═══ Recorded information

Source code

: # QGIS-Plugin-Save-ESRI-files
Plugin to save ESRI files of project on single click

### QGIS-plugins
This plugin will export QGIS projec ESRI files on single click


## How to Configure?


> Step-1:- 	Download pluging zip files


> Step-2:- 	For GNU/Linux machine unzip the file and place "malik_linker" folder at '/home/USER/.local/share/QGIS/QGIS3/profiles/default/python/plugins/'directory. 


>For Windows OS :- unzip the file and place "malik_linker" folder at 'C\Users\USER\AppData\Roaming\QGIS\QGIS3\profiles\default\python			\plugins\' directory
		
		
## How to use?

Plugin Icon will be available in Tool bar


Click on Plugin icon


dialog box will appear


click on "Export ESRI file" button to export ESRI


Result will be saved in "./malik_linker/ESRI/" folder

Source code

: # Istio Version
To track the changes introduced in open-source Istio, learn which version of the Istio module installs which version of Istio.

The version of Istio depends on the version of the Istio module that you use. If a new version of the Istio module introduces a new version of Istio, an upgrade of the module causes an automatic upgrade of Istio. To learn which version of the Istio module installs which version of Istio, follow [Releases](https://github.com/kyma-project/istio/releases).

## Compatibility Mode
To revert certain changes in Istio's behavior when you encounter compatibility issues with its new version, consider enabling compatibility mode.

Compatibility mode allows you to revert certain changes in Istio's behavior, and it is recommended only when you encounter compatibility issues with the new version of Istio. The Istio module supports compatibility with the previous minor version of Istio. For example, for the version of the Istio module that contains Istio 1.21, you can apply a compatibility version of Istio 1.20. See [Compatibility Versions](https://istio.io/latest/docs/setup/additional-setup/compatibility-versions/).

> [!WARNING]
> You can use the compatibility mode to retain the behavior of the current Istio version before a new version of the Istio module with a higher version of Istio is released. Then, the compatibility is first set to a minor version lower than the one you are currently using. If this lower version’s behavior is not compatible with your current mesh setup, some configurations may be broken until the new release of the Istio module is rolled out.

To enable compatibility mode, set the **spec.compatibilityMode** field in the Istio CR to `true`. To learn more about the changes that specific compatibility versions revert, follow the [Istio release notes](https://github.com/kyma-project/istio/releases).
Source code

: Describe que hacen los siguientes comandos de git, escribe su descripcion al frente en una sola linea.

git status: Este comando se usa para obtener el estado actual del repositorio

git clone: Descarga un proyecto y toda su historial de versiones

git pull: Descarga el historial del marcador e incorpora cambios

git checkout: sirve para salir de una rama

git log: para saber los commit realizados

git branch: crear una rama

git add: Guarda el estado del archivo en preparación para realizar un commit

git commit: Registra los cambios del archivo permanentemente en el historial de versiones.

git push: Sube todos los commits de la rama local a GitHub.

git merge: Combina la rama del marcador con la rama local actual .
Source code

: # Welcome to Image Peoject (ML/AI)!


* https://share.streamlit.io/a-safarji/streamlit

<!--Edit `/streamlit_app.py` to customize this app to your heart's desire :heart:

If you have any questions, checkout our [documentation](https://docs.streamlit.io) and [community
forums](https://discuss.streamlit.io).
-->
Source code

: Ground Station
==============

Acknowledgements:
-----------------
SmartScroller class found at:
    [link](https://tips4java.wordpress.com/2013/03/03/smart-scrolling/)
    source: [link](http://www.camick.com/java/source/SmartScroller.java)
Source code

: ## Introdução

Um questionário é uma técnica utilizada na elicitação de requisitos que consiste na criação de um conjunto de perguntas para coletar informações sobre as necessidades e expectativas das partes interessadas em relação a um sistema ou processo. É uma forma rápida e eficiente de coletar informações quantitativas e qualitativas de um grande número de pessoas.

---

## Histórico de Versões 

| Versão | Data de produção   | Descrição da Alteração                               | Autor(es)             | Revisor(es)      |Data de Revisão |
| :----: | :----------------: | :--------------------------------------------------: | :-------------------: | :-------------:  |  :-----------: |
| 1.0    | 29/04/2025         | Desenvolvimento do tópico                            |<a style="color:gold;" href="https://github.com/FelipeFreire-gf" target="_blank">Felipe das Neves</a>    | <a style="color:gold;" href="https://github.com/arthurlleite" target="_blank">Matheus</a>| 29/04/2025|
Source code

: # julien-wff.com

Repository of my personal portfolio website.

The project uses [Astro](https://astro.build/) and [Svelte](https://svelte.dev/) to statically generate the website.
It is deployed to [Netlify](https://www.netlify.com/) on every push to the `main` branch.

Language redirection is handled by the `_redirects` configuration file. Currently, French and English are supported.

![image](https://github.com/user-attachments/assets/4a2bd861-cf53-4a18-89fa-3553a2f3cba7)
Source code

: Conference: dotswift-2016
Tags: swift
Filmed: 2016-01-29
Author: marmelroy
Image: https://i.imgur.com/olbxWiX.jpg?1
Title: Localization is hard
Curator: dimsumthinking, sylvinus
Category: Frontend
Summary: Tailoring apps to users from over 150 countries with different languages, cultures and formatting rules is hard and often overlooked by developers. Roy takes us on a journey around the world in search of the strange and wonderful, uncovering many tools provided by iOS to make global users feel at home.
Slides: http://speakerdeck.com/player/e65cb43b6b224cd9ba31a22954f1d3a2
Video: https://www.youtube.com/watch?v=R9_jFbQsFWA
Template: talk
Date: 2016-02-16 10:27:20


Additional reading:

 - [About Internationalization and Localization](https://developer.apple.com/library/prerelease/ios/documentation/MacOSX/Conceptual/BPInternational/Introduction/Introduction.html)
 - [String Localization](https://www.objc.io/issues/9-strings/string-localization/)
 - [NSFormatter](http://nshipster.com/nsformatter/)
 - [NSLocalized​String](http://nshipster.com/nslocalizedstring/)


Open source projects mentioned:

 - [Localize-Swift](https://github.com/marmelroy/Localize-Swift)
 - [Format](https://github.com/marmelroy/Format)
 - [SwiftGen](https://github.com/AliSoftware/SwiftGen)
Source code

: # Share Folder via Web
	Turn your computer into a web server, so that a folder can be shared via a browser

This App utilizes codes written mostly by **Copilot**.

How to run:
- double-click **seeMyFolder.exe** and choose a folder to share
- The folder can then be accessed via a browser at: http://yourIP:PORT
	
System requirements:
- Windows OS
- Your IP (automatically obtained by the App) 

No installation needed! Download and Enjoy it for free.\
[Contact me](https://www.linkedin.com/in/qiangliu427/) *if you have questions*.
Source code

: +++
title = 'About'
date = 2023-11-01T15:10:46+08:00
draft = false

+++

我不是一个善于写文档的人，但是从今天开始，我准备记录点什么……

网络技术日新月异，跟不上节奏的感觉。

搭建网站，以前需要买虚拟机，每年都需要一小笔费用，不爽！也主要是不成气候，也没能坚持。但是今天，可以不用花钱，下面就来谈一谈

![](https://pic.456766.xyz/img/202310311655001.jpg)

══════

Work through the records above. Copy every line with the string "plugins".

Exercise answer:
### QGIS-plugins
> Step-2:- 	For GNU/Linux machine unzip the file and place "malik_linker" folder at '/home/USER/.local/share/QGIS/QGIS3/profiles/default/python/plugins/'directory. 
>For Windows OS :- unzip the file and place "malik_linker" folder at 'C\Users\USER\AppData\Roaming\QGIS\QGIS3\profiles\default\python			\plugins\' directory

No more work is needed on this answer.